ALTERACIONES DEL SEDIMENTO:
Se compone de: cualquier alteración renal que, sin modificar necesariamente el filtrado glomerular o la función del túbulo, causa alteraciones en el sedimento urinario.
-Hematuria
-Proteinuria, albuminuria < 3 g/día
-Cilindruria
-Leucocituria.
-Otras alteraciones (descamación celular, cristaluria, etc...)
Se debe a: multitud de causas.
-Hematuria: suele indicar una lesión en el mesangio.
.Proteinuria: habitualmente indica una lesión en la barrera de permeabilidad.
-Cilindruria: suele producirse cuando se reduce el flujo de orina y precipitan las proteínas tubulares, formando moldes internos del túbulo. Si hay corpúsculos anormales en la orina se pueden producir los distintos tipos de cilindros.

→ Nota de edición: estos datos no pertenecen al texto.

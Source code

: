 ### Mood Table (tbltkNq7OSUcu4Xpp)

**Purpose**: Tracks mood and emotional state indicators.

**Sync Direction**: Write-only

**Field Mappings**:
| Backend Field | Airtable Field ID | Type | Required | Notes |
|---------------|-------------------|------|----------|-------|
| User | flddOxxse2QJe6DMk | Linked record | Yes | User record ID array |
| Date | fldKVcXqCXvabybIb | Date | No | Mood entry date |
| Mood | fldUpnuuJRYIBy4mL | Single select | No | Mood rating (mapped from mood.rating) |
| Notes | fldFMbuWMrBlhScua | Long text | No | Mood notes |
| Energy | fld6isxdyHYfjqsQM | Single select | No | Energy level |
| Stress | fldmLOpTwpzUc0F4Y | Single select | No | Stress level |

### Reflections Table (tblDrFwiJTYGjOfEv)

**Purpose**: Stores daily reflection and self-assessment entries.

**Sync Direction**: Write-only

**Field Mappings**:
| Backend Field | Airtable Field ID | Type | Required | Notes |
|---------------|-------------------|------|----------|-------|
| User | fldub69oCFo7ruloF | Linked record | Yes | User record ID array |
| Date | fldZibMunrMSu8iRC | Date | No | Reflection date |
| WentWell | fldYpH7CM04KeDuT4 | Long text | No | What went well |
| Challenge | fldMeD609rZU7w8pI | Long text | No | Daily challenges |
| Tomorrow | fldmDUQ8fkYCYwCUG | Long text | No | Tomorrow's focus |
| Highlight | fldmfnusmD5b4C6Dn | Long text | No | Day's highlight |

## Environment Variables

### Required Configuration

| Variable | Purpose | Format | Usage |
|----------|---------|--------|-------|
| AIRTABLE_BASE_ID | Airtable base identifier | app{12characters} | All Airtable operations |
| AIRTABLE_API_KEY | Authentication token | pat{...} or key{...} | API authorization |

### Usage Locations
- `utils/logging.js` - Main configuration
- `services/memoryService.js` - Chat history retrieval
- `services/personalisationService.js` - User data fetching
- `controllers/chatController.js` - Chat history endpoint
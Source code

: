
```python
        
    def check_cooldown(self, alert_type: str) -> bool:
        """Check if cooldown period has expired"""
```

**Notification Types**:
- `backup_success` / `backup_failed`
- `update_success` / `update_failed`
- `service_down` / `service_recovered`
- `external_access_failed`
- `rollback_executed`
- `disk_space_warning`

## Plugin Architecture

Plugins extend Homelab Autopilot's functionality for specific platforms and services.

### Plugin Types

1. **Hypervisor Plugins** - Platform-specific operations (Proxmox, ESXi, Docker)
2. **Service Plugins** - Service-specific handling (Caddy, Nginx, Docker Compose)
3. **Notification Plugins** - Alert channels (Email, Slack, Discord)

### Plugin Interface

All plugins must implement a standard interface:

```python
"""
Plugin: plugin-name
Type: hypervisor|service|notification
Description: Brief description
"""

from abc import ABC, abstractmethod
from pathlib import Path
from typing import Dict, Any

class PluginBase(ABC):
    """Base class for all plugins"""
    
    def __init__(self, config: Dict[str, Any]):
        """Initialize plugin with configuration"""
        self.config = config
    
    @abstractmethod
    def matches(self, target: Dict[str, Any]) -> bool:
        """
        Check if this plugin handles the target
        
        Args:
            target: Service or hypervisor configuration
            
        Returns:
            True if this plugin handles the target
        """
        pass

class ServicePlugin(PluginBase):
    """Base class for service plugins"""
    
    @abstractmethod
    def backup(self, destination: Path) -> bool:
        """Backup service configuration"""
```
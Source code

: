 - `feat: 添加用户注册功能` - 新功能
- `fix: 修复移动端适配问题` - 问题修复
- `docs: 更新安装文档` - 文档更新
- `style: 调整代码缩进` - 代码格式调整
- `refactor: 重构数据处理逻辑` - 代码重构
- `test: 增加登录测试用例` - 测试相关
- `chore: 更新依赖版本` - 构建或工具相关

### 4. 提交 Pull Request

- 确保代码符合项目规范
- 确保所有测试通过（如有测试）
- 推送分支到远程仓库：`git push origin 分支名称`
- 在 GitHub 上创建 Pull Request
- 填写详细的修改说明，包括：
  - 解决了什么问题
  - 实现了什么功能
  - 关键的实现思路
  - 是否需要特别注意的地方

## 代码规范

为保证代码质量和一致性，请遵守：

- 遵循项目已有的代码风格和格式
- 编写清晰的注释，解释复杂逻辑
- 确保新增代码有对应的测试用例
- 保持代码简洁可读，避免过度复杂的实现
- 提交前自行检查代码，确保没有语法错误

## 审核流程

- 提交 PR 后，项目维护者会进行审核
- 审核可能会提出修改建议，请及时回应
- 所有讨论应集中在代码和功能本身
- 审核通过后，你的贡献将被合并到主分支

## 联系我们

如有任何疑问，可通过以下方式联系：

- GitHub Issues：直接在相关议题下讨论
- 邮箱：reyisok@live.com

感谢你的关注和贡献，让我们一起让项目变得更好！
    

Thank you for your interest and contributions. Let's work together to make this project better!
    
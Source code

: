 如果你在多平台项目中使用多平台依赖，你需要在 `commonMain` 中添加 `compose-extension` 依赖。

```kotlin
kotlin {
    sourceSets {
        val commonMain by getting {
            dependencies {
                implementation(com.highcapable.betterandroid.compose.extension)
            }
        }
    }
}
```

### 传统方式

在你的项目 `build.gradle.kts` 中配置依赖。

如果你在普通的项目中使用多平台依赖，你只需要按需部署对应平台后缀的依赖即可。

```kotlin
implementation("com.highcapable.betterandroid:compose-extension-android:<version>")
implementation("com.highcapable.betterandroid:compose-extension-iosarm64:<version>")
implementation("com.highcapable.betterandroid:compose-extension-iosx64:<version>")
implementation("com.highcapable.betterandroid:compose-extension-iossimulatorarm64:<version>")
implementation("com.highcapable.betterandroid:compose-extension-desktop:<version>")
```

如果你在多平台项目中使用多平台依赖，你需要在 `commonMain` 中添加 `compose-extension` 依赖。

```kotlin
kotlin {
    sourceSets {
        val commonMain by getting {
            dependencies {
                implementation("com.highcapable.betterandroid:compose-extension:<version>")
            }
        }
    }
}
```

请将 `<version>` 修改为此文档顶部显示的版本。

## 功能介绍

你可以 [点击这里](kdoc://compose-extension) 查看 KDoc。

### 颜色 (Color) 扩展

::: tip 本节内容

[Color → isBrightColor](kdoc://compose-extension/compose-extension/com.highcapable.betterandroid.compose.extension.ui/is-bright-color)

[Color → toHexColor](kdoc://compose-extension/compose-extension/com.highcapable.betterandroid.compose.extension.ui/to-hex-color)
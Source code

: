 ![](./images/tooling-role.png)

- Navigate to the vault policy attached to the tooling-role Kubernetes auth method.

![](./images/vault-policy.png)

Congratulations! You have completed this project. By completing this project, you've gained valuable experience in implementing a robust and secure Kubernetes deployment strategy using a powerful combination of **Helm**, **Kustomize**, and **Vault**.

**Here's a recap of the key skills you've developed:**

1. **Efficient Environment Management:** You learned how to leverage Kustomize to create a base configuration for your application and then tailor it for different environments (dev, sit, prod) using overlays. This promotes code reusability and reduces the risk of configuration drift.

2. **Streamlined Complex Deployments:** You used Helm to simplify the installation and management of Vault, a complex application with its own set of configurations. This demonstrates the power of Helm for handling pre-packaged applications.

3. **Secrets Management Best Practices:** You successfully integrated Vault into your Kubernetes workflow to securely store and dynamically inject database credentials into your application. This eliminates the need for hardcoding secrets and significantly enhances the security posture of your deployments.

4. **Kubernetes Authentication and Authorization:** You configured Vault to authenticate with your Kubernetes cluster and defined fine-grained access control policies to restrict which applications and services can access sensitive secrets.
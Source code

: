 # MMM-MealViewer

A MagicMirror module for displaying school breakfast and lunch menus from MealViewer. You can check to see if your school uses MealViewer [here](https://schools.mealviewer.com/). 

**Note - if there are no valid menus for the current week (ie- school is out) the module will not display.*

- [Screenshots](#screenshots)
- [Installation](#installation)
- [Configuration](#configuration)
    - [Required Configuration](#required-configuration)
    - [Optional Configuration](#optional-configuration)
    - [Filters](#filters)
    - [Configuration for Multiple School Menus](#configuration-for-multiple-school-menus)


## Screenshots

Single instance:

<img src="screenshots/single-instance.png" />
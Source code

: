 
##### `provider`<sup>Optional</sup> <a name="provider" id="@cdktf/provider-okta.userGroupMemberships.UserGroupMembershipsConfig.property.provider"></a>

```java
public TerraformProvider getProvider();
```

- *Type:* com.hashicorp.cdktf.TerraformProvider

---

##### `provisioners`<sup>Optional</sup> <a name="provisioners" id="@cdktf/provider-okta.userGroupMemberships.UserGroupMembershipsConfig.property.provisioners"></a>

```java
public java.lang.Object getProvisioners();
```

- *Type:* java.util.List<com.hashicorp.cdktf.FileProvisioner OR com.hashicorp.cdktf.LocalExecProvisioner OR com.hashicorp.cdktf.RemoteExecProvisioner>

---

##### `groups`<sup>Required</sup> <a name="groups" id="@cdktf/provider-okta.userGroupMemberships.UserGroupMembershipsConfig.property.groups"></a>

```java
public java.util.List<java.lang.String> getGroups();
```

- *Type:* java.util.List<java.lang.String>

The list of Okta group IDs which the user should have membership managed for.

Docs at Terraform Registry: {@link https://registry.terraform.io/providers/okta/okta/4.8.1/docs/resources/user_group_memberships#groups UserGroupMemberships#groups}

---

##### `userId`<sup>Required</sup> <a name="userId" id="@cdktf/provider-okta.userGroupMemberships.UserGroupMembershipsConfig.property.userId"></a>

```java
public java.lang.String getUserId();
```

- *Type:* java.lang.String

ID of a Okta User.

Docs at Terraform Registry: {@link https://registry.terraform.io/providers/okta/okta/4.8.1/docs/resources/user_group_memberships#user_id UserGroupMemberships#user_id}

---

-Hialinos: sólo tienen el molde proteináceo ( insuficiencia prerrenal )
-Granulosos: tienen restos de células tubulares muertas (necrosis tubular aguda)
-Hemáticos: tienen hematíes procedentes de un daño glomerular agudo (glomerulonefritis agudas, síndromes nefríticos)
-Leucocitarios; indican presencia de infiltrados leucocitarios parenquimatosos (nefritis intersticiales inmunoalérgicas, pielonefritis agudas).
-Leucocituria: suele indicar una inflamación o una infección de la vía nefrourológica. La coexistencia de bacteriuria indica infección. La ausencia de bacterias con urocultivo negativo es una leucocituria aséptica y suele indicar inflamación (lupus, vasculitis) aunque se ve en algunas infecciones (tuberculosis). Si los leucocitos están en fase de autólisis (vacuolados, con numerosas inclusiones, se conocen como "piocitos" y se habla de piuria. La piuria también puede ser bacteriana o aséptica según la presencia o ausencia de bacteriuria.
se ve en: afectaciones renales glomerulares o tubulointersticiales de cualquier tipo. Se reserva esta denominación para las situaciones en las que el sedimento alterado es el único parámetro patológico.
DEFECTOS TUBULARES:
Se compone de: alteraciones hidroelectrolíticas y acidobásicas especificamente derivadas de las alteraciones en la función de los distintos segmentos tubulares. Algunas de estas modificaciones son más frecuentes que otras; acidosis tubulares: son siempre acidosis metabólicas hiperclorémicas con anión gap normal.
-Hipopotasemias; ocasionadas por la lesión del túbulo proximal, o del asa de Henle o del túbulo distal.
-Hiperproteinemias: debidas a la lesión del túbulo colector cortical.
-Poliurias: producidas por trastornos en el K+, en el Mg++. o a diabetes insípidas nefrogénicas.
-Hipercalciurias: debidas a lesiones en el asa de Henle.
-Hipermagnesiurias; producidas por lesiones en el asa de Henle.
-Hiperfosfaturias; debidas a lesiones en el túbulo proximal.
-Glucosurias; ocasionadas por lesiones en el túbulo proximal.
Se debe a: lesiones congénitas o adquiridas de la función de los distintos segmentos de las nefronas. Pueden ser la única manifestación o acompañar a otras enfermedades.
se ven en: dos grandes grupos de patologías.
-Tubulopatías primarias: Síndrome de Fanconi, síndrome de Bartter, síndrome de Gitelman, síndrome de Liddle, acidosis tubulares proximal y distal, hipomagnesemias familiares.
-Lesiones adquiridas del túbulo: fármacos (diuréticos) , tóxicos (gentamicina), defectos o excesos hormonales (hipoaldosteronismo, hiperaldosteronismo, SIADH, diabetes insípida).